### Problem
Select, from the data, each line where "designed" occurs.

Stored data entries:
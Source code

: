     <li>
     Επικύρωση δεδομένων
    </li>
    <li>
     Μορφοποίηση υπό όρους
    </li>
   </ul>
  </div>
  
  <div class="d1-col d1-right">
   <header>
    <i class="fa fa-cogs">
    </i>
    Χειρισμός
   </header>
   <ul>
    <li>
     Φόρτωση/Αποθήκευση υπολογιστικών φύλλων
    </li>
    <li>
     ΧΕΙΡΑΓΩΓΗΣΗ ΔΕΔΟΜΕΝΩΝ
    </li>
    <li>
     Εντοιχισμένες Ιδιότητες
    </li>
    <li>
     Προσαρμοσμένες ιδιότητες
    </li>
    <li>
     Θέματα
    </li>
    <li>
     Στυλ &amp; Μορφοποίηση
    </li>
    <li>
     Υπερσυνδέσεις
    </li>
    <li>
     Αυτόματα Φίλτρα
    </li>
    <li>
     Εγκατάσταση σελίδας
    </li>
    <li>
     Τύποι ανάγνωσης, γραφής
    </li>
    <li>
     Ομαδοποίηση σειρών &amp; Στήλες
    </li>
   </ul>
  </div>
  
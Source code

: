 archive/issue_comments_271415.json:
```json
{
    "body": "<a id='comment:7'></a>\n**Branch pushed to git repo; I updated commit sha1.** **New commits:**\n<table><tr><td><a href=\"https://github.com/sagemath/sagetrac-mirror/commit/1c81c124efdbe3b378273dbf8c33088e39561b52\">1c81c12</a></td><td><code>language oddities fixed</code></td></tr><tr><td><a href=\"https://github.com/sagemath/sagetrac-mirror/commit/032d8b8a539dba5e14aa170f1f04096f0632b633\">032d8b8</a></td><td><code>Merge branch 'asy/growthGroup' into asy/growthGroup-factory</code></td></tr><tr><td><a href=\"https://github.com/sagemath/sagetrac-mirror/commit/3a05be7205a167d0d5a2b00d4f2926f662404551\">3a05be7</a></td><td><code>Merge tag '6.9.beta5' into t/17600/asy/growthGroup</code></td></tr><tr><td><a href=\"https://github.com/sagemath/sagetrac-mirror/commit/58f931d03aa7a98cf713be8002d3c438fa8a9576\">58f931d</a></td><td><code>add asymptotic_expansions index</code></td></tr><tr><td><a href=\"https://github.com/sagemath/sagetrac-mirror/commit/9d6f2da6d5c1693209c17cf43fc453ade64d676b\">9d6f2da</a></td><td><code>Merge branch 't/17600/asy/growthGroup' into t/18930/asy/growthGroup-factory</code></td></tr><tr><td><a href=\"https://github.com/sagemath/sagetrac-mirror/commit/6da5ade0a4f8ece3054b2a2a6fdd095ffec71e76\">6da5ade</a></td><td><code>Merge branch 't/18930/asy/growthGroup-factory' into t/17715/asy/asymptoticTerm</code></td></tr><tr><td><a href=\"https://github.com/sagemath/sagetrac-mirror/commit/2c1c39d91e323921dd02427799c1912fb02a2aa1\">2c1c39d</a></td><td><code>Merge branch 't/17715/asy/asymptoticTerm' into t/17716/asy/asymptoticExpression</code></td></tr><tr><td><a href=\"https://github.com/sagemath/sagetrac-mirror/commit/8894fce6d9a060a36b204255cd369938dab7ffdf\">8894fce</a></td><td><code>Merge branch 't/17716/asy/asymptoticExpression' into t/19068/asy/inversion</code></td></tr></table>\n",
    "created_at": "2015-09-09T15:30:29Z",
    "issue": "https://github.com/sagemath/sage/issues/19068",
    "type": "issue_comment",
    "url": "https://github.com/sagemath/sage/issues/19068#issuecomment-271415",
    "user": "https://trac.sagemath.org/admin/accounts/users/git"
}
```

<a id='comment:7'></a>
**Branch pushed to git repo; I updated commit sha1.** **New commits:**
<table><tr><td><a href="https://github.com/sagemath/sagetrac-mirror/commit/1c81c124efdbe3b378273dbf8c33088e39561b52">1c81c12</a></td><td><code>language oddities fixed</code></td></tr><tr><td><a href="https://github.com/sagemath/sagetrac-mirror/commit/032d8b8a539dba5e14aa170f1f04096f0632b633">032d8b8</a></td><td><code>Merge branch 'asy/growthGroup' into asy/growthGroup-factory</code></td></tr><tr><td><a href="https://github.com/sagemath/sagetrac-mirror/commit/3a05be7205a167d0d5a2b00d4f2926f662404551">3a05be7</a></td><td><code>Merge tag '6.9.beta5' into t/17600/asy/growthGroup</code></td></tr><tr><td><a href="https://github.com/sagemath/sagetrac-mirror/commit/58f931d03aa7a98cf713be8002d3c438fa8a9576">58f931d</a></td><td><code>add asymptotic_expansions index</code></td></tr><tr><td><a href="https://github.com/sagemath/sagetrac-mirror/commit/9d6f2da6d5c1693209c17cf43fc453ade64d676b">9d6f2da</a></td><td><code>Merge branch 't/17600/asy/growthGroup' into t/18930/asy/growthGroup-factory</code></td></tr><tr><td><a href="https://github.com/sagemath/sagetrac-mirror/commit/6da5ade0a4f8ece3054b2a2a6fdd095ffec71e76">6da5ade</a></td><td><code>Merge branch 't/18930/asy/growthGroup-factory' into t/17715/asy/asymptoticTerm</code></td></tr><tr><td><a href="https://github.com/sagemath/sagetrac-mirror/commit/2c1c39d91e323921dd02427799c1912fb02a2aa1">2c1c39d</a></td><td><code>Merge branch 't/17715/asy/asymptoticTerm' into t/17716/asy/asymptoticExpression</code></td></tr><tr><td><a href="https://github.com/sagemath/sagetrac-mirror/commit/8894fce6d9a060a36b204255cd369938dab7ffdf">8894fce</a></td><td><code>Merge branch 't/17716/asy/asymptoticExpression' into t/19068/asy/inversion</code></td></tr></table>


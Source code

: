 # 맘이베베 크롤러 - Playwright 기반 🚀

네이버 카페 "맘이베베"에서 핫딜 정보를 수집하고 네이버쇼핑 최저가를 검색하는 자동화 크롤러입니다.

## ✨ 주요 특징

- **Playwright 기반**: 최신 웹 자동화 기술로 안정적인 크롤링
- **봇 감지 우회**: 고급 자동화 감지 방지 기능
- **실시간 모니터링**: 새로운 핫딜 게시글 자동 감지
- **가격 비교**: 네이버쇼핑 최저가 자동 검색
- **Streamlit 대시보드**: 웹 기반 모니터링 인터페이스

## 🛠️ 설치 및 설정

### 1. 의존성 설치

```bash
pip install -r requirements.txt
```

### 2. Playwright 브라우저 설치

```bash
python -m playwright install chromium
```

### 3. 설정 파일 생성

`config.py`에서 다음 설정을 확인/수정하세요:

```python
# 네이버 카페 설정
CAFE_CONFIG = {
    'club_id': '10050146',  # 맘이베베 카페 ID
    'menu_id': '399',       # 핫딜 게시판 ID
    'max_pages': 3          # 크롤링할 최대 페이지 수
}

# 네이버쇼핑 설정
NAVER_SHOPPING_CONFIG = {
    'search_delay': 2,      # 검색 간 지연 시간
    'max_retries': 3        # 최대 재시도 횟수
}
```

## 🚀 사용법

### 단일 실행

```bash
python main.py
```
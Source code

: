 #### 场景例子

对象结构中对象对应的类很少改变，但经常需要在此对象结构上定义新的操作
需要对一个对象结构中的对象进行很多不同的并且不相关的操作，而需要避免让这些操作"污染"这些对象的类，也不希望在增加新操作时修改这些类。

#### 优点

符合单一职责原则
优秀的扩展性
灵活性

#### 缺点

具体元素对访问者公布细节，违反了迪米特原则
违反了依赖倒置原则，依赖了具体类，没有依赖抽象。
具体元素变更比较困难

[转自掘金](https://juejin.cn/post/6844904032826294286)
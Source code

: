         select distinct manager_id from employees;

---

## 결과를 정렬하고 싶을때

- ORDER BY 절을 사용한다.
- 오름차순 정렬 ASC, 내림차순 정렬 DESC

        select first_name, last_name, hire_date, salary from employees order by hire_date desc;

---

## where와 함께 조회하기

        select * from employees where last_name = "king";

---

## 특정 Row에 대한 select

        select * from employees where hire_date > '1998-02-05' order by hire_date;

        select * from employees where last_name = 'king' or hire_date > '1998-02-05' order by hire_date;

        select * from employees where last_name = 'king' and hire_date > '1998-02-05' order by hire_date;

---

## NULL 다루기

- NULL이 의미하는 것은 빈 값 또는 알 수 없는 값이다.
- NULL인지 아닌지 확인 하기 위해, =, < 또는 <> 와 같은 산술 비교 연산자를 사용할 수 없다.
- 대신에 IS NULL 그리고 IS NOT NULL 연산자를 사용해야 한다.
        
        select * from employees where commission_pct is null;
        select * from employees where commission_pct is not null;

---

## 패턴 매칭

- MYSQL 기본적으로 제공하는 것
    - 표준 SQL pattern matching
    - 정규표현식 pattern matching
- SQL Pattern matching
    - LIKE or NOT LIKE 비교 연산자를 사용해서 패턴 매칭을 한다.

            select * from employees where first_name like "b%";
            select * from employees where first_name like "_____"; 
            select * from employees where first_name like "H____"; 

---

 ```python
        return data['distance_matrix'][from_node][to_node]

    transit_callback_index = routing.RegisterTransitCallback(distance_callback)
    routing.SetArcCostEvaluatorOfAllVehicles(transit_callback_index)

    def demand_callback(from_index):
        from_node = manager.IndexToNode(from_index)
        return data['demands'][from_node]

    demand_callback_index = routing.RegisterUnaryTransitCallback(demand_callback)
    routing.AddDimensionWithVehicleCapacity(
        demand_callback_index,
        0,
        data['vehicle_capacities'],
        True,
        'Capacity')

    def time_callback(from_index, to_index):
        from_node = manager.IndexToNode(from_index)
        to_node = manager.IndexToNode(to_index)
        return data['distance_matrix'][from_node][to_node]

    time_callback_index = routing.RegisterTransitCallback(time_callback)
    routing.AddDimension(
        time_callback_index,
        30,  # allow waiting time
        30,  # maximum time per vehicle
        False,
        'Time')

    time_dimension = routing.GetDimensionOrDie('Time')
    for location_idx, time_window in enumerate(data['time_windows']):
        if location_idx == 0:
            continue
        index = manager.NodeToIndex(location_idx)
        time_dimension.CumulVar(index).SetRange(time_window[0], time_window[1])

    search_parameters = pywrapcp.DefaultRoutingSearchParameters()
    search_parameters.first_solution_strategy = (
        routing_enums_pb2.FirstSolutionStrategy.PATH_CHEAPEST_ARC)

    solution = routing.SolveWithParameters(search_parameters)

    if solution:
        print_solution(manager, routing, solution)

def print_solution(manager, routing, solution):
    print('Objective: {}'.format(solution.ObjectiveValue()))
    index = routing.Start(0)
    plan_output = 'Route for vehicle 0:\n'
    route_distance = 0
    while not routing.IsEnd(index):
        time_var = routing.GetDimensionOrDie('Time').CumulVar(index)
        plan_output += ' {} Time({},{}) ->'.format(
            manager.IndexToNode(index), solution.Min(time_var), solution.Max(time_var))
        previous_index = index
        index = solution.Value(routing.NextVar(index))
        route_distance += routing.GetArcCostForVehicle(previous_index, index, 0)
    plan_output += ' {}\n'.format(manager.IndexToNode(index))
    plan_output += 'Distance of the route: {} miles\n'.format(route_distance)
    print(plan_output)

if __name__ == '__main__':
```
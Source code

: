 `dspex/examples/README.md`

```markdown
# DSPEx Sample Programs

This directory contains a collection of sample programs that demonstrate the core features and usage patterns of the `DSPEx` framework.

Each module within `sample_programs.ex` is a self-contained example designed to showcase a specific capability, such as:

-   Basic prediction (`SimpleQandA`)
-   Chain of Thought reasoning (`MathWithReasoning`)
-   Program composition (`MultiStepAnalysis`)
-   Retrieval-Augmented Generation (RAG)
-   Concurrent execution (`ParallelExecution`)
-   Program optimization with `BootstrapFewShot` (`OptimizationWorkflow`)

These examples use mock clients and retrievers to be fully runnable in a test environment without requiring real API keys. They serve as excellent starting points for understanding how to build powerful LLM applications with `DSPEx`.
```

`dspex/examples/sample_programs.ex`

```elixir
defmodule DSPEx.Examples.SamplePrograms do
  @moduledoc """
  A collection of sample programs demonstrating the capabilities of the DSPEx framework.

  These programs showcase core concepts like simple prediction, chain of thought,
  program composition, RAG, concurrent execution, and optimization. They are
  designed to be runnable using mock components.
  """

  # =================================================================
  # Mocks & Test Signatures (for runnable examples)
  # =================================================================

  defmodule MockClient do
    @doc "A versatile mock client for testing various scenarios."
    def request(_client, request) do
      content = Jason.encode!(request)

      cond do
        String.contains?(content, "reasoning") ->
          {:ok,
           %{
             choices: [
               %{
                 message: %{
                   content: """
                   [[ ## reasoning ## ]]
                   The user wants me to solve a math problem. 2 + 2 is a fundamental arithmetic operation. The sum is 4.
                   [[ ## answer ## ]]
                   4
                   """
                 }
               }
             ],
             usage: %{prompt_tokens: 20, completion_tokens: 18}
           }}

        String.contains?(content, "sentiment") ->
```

### Response to this task
Each module within `sample_programs.ex` is a self-contained example designed to showcase a specific capability, such as:
  designed to be runnable using mock components.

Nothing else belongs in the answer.